----- Exercise data -----

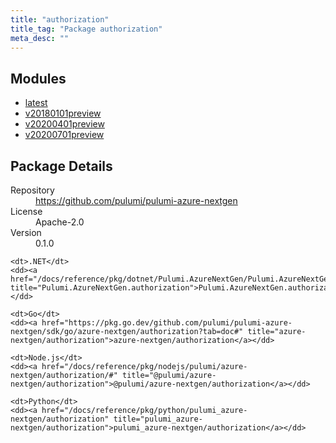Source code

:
 ```yaml
---
title: "authorization"
title_tag: "Package authorization"
meta_desc: ""
---
```


<!-- WARNING: this file was generated by Pulumi Docs Generator. -->
<!-- Do not edit by hand unless you're certain you know what you are doing! -->



<h2 id="modules">Modules</h2>
<ul class="api">
    <li><a href="latest/" title="latest"><span class="symbol module"></span>latest</a></li>
    <li><a href="v20180101preview/" title="v20180101preview"><span class="symbol module"></span>v20180101preview</a></li>
    <li><a href="v20200401preview/" title="v20200401preview"><span class="symbol module"></span>v20200401preview</a></li>
    <li><a href="v20200701preview/" title="v20200701preview"><span class="symbol module"></span>v20200701preview</a></li>
</ul>

<h2 id="package-details">Package Details</h2>
<dl class="package-details">
	<dt>Repository</dt>
	<dd><a href="https://github.com/pulumi/pulumi-azure-nextgen">https://github.com/pulumi/pulumi-azure-nextgen</a></dd>
	<dt>License</dt>
	<dd>Apache-2.0</dd>
	<dt>Version</dt>
	<dd>0.1.0</dd>
</dl>



<dl class="tabular">

    <dt>.NET</dt>
    <dd><a href="/docs/reference/pkg/dotnet/Pulumi.AzureNextGen/Pulumi.AzureNextGen.authorization.html" title="Pulumi.AzureNextGen.authorization">Pulumi.AzureNextGen.authorization</a></dd>

    <dt>Go</dt>
    <dd><a href="https://pkg.go.dev/github.com/pulumi/pulumi-azure-nextgen/sdk/go/azure-nextgen/authorization?tab=doc#" title="azure-nextgen/authorization">azure-nextgen/authorization</a></dd>

    <dt>Node.js</dt>
    <dd><a href="/docs/reference/pkg/nodejs/pulumi/azure-nextgen/authorization/#" title="@pulumi/azure-nextgen/authorization">@pulumi/azure-nextgen/authorization</a></dd>

    <dt>Python</dt>
    <dd><a href="/docs/reference/pkg/python/pulumi_azure-nextgen/authorization" title="pulumi_azure-nextgen/authorization">pulumi_azure-nextgen/authorization</a></dd>

</dl>

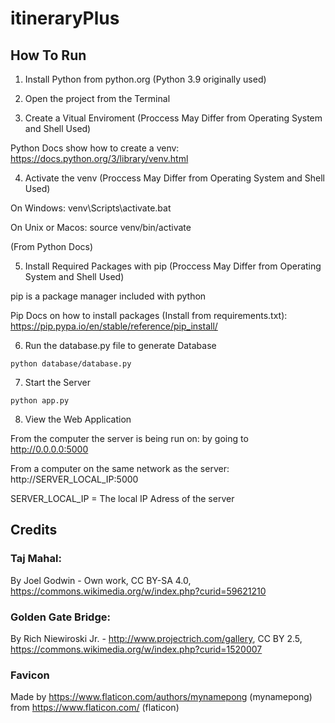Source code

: # itineraryPlus

## How To Run

1. Install Python from python.org (Python 3.9 originally used)

2. Open the project from the Terminal

3. Create a Vitual Enviroment (Proccess May Differ from Operating System and Shell Used)

Python Docs show how to create a venv: https://docs.python.org/3/library/venv.html

4. Activate the venv (Proccess May Differ from Operating System and Shell Used)

On Windows: venv\Scripts\activate.bat

On Unix or Macos: source venv/bin/activate

(From Python Docs)

5. Install Required Packages with pip (Proccess May Differ from Operating System and Shell Used)

pip is a package manager included with python

Pip Docs on how to install packages (Install from requirements.txt): https://pip.pypa.io/en/stable/reference/pip_install/

6. Run the database.py file to generate Database
``` 
python database/database.py
``` 

7. Start the Server

``` 
python app.py
```

8. View the Web Application

From the computer the server is being run on: by going to http://0.0.0.0:5000

From a computer on the same network as the server: http://SERVER_LOCAL_IP:5000

SERVER_LOCAL_IP = The local IP Adress of the server

## Credits

### Taj Mahal: 

By Joel Godwin - Own work, CC BY-SA 4.0, https://commons.wikimedia.org/w/index.php?curid=59621210

### Golden Gate Bridge:

By Rich Niewiroski Jr. - http://www.projectrich.com/gallery, CC BY 2.5, https://commons.wikimedia.org/w/index.php?curid=1520007

### Favicon

Made by https://www.flaticon.com/authors/mynamepong (mynamepong) from https://www.flaticon.com/ (flaticon)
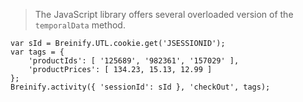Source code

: <blockquote class="lang-specific javascript--browser">
<p>The JavaScript library offers several overloaded version
of the <code class="prettyprint">temporalData</code> method.</p>
</blockquote>

>
```javascript--browser
var sId = Breinify.UTL.cookie.get('JSESSIONID');
var tags = {
    'productIds': [ '125689', '982361', '157029' ],
    'productPrices': [ 134.23, 15.13, 12.99 ]
};
Breinify.activity({ 'sessionId': sId }, 'checkOut', tags);
```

-----

**About this exercise**
In the data above, retype exactly and only the lines between the one holding "<dt>.NET</dt>" and the one holding "<dt>Go</dt>", inclusive.

**Output for this task**
    <dt>.NET</dt>
    <dd><a href="/docs/reference/pkg/dotnet/Pulumi.AzureNextGen/Pulumi.AzureNextGen.authorization.html" title="Pulumi.AzureNextGen.authorization">Pulumi.AzureNextGen.authorization</a></dd>

    <dt>Go</dt>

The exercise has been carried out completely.